Plaintiff Rosa Guardado (“Plaintiff”)
was employed by Defendants Multi-Pak Corporation (“Multi-Pak”) and Staffmark
Investment LLC (“Staffmark” and together with Multi-Pak, “Defendants” from
February 2016 through February 2020. (Compl. ¶ 7.) Plaintiff was scheduled to
work Monday through Thursday and was required to work between eight and ten
hours per day. (Compl. ¶ 8.) Plaintiff and other similarly aggrieved employees
were required to work more than five hours without being provided a meal period
and to work ten hours without being provided with a second meal period. (Compl.
¶ 10.) Plaintiff was never able to take an uninterrupted ten-minute rest break.
(Compl. ¶ 14.) Defendants employed a time rounding policy that routinely round
time in Defendants’ favor such that Plaintiff and other aggrieved employees
were not paid for all time worked. (Compl. ¶ 17.) Defendants failed to give
Plaintiff and aggrieved employees complete and accurate wage statements. (Compl.
¶ 21.)
Plaintiff complained to Defendants
regarding these violations, and in retaliation, Defendants terminated
Plaintiff’s employment. (Compl. ¶ 23.) Plaintiff never received the missing
waged earned upon termination of her employment. (Compl. ¶ 24.)
PROCEDURAL HISTORY
On November 25, 2020, Plaintiff filed
the Complaint asserting eleven causes of action:
1. Retaliation;
2. Wrongful Termination;
3. Violation of California Labor Code §§
510 and 1198;
4. Violation of California Labor Code §§
1194, 1197 and 1197.1;
5. Violation of California Labor Code §
226.7;
6. Violation of California Labor Code §
226.7 and 512(a);
7. Violation of California Labor Code §
226(a);
8. Violation of California Labor Code §§
201, 202, and 203;
9. Violation of California Labor Code §
1198.5;
10.
Violation of
California Business and Professions Code § 17200, et seq.
11.
Private
Attorney General Act, Labor Code § 2698, et seq.
On January 12, 2021, Multi-Pak filed an
Answer.
On January 14, 2021, Staffmark filed an
Answer.
On April 4, 2022, Plaintiff filed the
operative First Amended Complaint asserting the same eleven causes of action.
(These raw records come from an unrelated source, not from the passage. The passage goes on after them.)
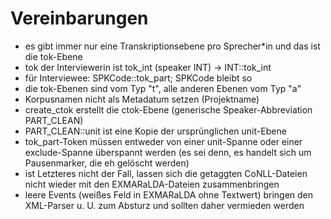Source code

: # Vereinbarungen

+ es gibt immer nur eine Transkriptionsebene pro Sprecher*in und das ist die tok-Ebene
+ tok der Interviewerin ist tok_int (speaker INT) -> INT::tok_int
+ für Interviewee: SPKCode::tok_part; SPKCode bleibt so
+ die tok-Ebenen sind vom Typ "t", alle anderen Ebenen vom Typ "a"
+ Korpusnamen nicht als Metadatum setzen (Projektname)
+ create_ctok erstellt die ctok-Ebene (generische Speaker-Abbreviation PART_CLEAN)
+ PART_CLEAN::unit ist eine Kopie der ursprünglichen unit-Ebene
+ tok_part-Token müssen entweder von einer unit-Spanne oder einer exclude-Spanne überspannt werden (es sei denn, es handelt sich um Pausenmarker, die eh gelöscht werden)
+ ist Letzteres nicht der Fall, lassen sich die getaggten CoNLL-Dateien nicht wieder mit den EXMARaLDA-Dateien zusammenbringen
+ leere Events (weißes Feld in EXMARaLDA ohne Textwert) bringen den XML-Parser u. U. zum Absturz und sollten daher vermieden werden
On April 28, 2022, Multi-Pak filed an
Answer.
On May 3, 2022, Staffmark filed an
Answer.
On August 17, 2022, Plaintiff filed a
Motion for Preliminary Approval of Settlement.
On September 29, 2022, the Court
granted Plaintiff’s Motion for Preliminary Approval of Settlement.
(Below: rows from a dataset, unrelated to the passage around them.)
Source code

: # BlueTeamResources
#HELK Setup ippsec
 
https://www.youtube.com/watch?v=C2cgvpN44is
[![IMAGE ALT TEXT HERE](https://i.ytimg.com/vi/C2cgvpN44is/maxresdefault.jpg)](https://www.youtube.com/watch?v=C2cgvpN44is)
On December 28, 2022, Plaintiff filed
the instant Motion for Final Approval of Settlement.
No Opposition has been filed.
DISCUSSION
I.
APPROVAL OF CLASS ACTION SETTLEMENT
Plaintiff seeks final approval of the
Settlement Agreement. (Payne Decl., Ex. 1.)
California Rules of Court, rule 3.769,
subdivision (g) provides that the court must conduct an inquiry into the
fairness of a proposed class action settlement prior to final
approval. The trial court has broad powers to determine whether a proposed
settlement is fair. (Mallick v. Superior Court (1979) 89 Cal. App.
3d 434, 438.) The standard for approval of class settlements in California
is that the settlement be fair, reasonable, and adequate for class members
overall. (Dunk v. Ford Motor Co. (1996) 48 Cal. App. 4th 1794,
1801.)
To determine the fairness of a
settlement, the court must consider certain factors, as set forth in Wershba
v. Apple Computer, Inc. (2001) 91 Cal.App.4th 224, 244-45 (Wershba),
disapproved on other grounds as stated in Hernandez v. Restoration Hardware,
Inc. (2018) 4 Cal.5th 260, 270). “[A] presumption of fairness exists
where: (1) the settlement is reached through arm’s-length bargaining; (2)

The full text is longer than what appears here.